Volume 4, Issue 1
January 10 - January 23, 2002
by Alex Neth
308 E. Colfax
303-861-9875
There is no light in some bars, not because of a lack of sun or windows or lamps. The humans inside are fading, darkening. They've been in for a while. They've seen it before. They don't look curiously on the new, because the new is old. Just like before.
These are grey places. They are everywhere. They go under the radar, ignored by everyone except their patrons. They don't sell sexiness, or special martinis, or flash. They are the true heart of this disease, their cells the dimming lights on the stools. They are bars like the Congress Lounge at 308 East Colfax, where hope is gone and all that remains is the bleary drunk of Denver evening.
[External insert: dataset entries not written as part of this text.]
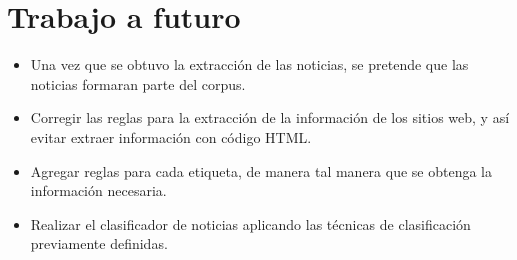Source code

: \section{Trabajo a futuro}
\begin{itemize}
  \item Una vez que se obtuvo la extracción de las noticias, se pretende que las noticias formaran parte del corpus.
  \item Corregir las reglas para la extracción de la información de los sitios web, y así evitar extraer información con código HTML.
  \item Agregar reglas para cada etiqueta, de manera tal manera que se obtenga la información necesaria.
  \item Realizar el clasificador de noticias aplicando las técnicas de clasificación previamente definidas.
\end{itemize}
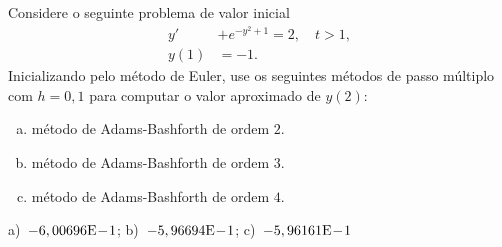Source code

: \begin{exer}
  Considere o seguinte problema de valor inicial
  \begin{align}
    y' &+ e^{-y^2+1} = 2,\quad t>1,\\
    y(1) &= -1.
  \end{align}
Inicializando pelo método de Euler, use os seguintes métodos de passo múltiplo com $h=0,1$ para computar o valor aproximado de $y(2)$:
\begin{enumerate}[a)]
\item método de Adams-Bashforth de ordem $2$.
\item método de Adams-Bashforth de ordem $3$.
\item método de Adams-Bashforth de ordem $4$.
\end{enumerate}
\end{exer}
\begin{resp}
  a)~$-6,00696\mathrm{E}\!-\!1$; b)~$-5,96694\mathrm{E}\!-\!1$; c)~$-5,96161\mathrm{E}\!-\!1$
\end{resp}

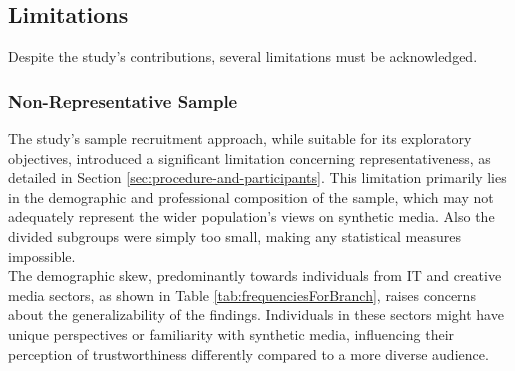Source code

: \documentclass[
  a4paper,  %
  twoside,  %
  bibliography=totoc,
  headsepline,
  cleardoublepage=empty,
  parskip=half,
  draft=false
]{scrbook}
\begin{document}
\subsection{Limitations}
\label{subsec:limitations}
Despite the study's contributions, several limitations must be acknowledged.

\subsubsection{Non-Representative Sample}
The study's sample recruitment approach, while suitable for its exploratory objectives, introduced a significant limitation concerning representativeness, as detailed in Section \ref{sec:procedure-and-participants}. This limitation primarily lies in the demographic and professional composition of the sample, which may not adequately represent the wider population's views on synthetic media. 
Also the divided subgroups were simply too small, making any statistical measures impossible. \\
The demographic skew, predominantly towards individuals from IT and creative media sectors, as shown in Table \ref{tab:frequenciesForBranch}, raises concerns about the generalizability of the findings. Individuals in these sectors might have unique perspectives or familiarity with synthetic media, influencing their perception of trustworthiness differently compared to a more diverse audience.
\end{document}
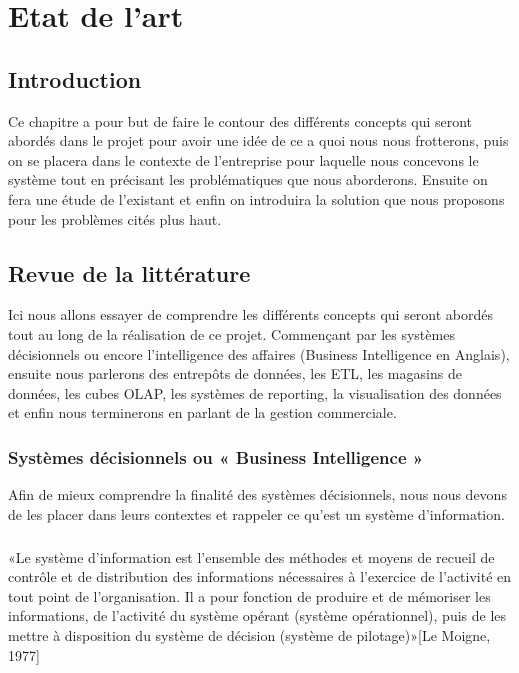 \chapter{Etat de l'art}

\section*{Introduction}%
%
Ce chapitre a pour but de faire le contour des différents concepts qui seront abordés dans le projet pour avoir une idée de ce a quoi nous nous frotterons, puis on se placera dans le contexte de l’entreprise pour laquelle nous concevons le système tout en précisant les problématiques que nous aborderons. Ensuite on fera une étude de l’existant et enfin on introduira la solution que nous proposons pour les problèmes cités plus haut.

\section{Revue de la littérature}
Ici nous allons essayer de comprendre les différents concepts qui seront abordés tout au long de la réalisation de ce projet. Commençant par les systèmes décisionnels ou encore l’intelligence des affaires (Business Intelligence en Anglais), ensuite nous parlerons des entrepôts de données, les ETL, les magasins de données, les cubes OLAP, les systèmes de reporting, la visualisation des données et enfin nous terminerons en parlant de la gestion commerciale.

\subsection{Systèmes décisionnels ou « Business Intelligence »}
Afin de mieux comprendre la finalité des systèmes décisionnels, nous nous devons de les placer dans leurs contextes et rappeler ce qu’est un système d’information.

\paragraph{}
«Le système d’information est l’ensemble des méthodes et moyens de recueil de contrôle et de distribution des informations nécessaires à l’exercice de l’activité en tout point de l’organisation. Il a pour fonction de produire et de mémoriser les informations, de l’activité du système opérant (système opérationnel), puis de les mettre à disposition du système de décision (système de pilotage)»[Le Moigne, 1977]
Afternoon, evening, the sky is blackening and the reddish interior of the Congress Lounge--which, according to sources, is supposedly a restaurant as well, but doubt on that count is high--is straight from 1975. The beer on tap is Budweiser, naturally, because all of these bars of fading men and women serve Budweiser. It is the drink of the hopeless, the false King of Beers, bearing the illusion of bare quality. Budweiser makes people feel better about their situation because it is familiar. Bad, but familiar.
The folks here are missing teeth, and slowly sliding into the bottle's grease trap, but their hearts are generous. They know each other well and bandy good-natured insults back and forth. They have the cocktails, they drink the Budweiser, they glow a shade of pink in the reflected lamplight. They might not see what this Denver night is, the filthy street outside, the slump of their friends' shoulders, the glaze on eyes that might once have shone. But then, they might.
They were young once. They had the world at their fingertips. How is it that those halcyon days pass unnoticed? They don't. The recollection of better times and places permeates the walls. No one wants to end up in a place like this, staring at the wall, mumbling. No one wants to give up and let the world pass by. It isn't what we are as humans. We strive for attention, even if we aren't willing to strive too hard. Being forgotten is, unmistakably, a tragedy.
But then, what the hell isn't? Forgotten, remembered, whatever.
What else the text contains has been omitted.